The community founded a museum in the Lithuanian complex Anapilis in Mississauga. Since its establishment, it has been run by Dr. Rasa Mazeikaite. Incidentally, her parents chose to return to Lithuania permanently in their retirement years. Anapilis also houses the relocated headquarters of the only remaining Lithuanian-language weekly newspaper in Canada Teviskes Ziburiai - The Lights of Homeland - begun in December 1949, by a team of like-minded publishers who invited the late well-known historian Dr. Adolfas Sapoka to be its first editor. After his untimely death, Monsignor Pranas Gaida became the next editor and continues in his post as senior editor even now as a nonagenarian.

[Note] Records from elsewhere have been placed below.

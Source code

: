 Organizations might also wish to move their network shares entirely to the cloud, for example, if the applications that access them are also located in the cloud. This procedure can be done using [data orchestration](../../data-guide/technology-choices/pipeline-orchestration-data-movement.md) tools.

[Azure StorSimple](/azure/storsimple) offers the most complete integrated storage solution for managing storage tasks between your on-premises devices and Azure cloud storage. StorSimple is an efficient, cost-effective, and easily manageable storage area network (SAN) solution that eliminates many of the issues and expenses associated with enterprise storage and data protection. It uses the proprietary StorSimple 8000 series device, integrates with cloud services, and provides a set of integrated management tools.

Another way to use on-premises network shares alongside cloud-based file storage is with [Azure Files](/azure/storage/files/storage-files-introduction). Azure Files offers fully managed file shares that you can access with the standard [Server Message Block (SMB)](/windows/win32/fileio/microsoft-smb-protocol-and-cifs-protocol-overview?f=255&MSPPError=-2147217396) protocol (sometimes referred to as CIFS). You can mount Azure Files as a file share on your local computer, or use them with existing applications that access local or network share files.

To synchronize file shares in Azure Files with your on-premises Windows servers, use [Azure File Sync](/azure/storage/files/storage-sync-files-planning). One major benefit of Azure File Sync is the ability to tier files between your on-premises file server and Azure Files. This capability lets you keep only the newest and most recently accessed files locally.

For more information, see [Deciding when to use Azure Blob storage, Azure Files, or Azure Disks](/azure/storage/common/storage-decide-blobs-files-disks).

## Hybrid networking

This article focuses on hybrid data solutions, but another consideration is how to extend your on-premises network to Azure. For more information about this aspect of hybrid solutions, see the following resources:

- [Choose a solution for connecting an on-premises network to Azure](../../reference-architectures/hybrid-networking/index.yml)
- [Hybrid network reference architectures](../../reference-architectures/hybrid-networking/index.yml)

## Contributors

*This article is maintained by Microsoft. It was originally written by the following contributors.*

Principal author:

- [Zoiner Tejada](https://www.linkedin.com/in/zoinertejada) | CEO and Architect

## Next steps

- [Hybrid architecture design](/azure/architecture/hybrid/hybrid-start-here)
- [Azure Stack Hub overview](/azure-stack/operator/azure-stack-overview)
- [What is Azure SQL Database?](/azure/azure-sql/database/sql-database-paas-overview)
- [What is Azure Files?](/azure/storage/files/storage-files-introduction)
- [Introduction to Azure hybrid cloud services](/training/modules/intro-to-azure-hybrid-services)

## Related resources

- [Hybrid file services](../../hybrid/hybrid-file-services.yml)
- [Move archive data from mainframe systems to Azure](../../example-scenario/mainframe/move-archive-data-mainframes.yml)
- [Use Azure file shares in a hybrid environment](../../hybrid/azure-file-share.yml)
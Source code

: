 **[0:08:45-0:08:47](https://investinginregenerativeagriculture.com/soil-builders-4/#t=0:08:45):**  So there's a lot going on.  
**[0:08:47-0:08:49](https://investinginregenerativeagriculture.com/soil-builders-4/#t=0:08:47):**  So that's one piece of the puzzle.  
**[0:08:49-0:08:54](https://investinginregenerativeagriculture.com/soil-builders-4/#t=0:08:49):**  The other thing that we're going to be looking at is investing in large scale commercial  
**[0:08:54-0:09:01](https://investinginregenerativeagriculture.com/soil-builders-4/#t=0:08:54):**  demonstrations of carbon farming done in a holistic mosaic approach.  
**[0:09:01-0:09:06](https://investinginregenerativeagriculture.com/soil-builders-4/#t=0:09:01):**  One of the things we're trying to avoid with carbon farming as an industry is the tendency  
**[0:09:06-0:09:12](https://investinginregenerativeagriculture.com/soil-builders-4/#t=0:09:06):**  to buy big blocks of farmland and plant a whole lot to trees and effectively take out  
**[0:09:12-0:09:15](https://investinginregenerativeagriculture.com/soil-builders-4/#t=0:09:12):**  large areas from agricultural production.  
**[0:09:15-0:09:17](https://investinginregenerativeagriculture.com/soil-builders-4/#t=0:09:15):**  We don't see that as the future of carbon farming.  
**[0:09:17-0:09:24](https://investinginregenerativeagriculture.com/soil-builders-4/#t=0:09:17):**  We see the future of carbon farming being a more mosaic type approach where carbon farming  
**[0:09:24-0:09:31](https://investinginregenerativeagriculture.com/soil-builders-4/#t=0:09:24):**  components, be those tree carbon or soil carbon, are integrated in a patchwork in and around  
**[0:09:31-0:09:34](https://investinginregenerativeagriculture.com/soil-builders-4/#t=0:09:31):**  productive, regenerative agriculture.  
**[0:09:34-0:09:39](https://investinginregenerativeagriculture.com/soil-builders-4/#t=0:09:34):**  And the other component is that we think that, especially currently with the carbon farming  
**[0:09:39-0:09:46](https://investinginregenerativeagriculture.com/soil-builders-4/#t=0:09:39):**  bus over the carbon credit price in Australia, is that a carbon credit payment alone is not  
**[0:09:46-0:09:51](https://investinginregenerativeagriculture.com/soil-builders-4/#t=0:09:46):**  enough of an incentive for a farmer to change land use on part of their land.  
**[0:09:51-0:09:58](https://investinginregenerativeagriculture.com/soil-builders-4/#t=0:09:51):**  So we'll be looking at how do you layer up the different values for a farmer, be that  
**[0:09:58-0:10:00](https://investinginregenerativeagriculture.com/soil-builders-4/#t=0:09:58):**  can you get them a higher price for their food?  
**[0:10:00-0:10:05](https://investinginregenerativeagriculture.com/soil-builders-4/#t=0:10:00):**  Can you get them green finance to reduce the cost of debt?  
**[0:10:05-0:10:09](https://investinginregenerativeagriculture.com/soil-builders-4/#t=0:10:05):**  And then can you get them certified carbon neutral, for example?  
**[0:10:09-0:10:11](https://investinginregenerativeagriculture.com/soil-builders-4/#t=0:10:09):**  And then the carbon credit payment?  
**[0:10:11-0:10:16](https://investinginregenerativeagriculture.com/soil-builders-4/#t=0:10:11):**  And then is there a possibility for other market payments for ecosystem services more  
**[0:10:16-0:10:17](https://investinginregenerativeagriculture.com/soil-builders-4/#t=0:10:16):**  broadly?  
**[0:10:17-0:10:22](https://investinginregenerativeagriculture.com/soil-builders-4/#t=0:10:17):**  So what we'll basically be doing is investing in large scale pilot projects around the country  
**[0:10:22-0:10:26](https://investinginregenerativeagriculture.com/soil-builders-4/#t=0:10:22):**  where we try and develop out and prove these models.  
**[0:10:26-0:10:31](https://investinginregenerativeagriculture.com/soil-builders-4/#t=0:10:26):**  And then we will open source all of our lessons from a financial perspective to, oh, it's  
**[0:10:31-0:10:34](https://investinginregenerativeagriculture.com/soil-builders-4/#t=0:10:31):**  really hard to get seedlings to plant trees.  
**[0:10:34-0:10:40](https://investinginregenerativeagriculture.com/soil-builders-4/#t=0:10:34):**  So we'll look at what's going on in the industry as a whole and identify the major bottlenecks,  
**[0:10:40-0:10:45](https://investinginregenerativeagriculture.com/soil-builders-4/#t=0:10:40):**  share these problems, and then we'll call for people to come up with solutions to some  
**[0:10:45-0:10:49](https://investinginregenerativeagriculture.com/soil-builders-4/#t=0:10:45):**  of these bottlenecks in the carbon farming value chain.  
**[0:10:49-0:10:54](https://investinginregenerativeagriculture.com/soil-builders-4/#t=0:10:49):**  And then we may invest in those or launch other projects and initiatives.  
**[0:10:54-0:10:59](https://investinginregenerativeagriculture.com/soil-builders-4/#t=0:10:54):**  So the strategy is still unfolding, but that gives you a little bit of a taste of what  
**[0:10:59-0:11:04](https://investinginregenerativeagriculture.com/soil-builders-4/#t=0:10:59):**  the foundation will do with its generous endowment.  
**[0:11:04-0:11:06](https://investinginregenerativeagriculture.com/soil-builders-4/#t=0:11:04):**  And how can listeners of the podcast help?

The current publisher and managing editor of Teviskes Ziburiai is Ramune Sakalaite-Jonaitis, born in Canada of second-wave postwar refugees. She is fluent in both of Canada's official languages - English and French - and as well in Lithuanian. She discusses both the joys and the dilemmas of being a Lithuanian-Canadian: "Having a Lithuanian background in Canada can be immeasurably enriching, yet restrictive; for example, those of us who delve into it may rarely venture further than our own community. It also imposes a certain responsibility, which many of my generation do not undertake for a variety of reasons. I feel that our heritage marks us with a duality that some of us struggle with, others balance or simply ignore. Yet it gives us a whole other dimension that is truly unique and fulfilling."
The weekly is facing the challenge of remaining relevant for a changing readership since many of the original second-wave immigrant readers have died out and their descendants' command of Lithuanian is considerably weaker than that of their forebears. Meanwhile, the third-wave immigrants' differing interests and concerns are not necessarily those reflected in a newspaper begun in a totally different era to which they are unable to relate.
However, the parishes founded by Canada's Lithuanians continue to thrive especially because of the fresh input by young priests - part of the third wave from Lithuania arriving to help out the surviving second-wave priests. These parishes, built as spiritual buttresses for postwar immigrants, continue to meet both their and their descendants' needs half a century later. Each parish consists of a place of worship and a spacious church hall. These halls remain social centers used for concerts, theatre performances, poetry readings, dances, parties, bridal showers, weddings, wakes and annual commemorations of nationally and historically important events such as Feb. 16 - the date of the signing of the Act of Independence in l918.
Heritage language schools, known as Saturday schools, started in l948 and continue to provide a Lithuanian-language environment for youngsters from ages 4 to 16. They spend Saturday mornings learning the formalities of the Lithuanian language and related subjects. This ethnic identity inculcation and Lithuanian language reinforcement continues in the summer at youth camps far away from the city environment. However, with the passage of time, the fluency in Lithuanian is decreasing with each new generation. The grandchildren and great-grandchildren of second-wave immigrants are far more comfortable in English (and French in Quebec) than in the language of their Lithuanian grandparents or great-grandparents.
With the increasing number of new immigrants arriving from Lithuania as part of the third wave, there are more and more young people with a native speaker's command of the Lithuanian language. It remains to be seen whether they will have the impetus to maintain the institutions founded predominantly by the second wave of immigrants or whether they will eventually become assimilated, as did the first Lithuanian immigrants nearly two centuries ago.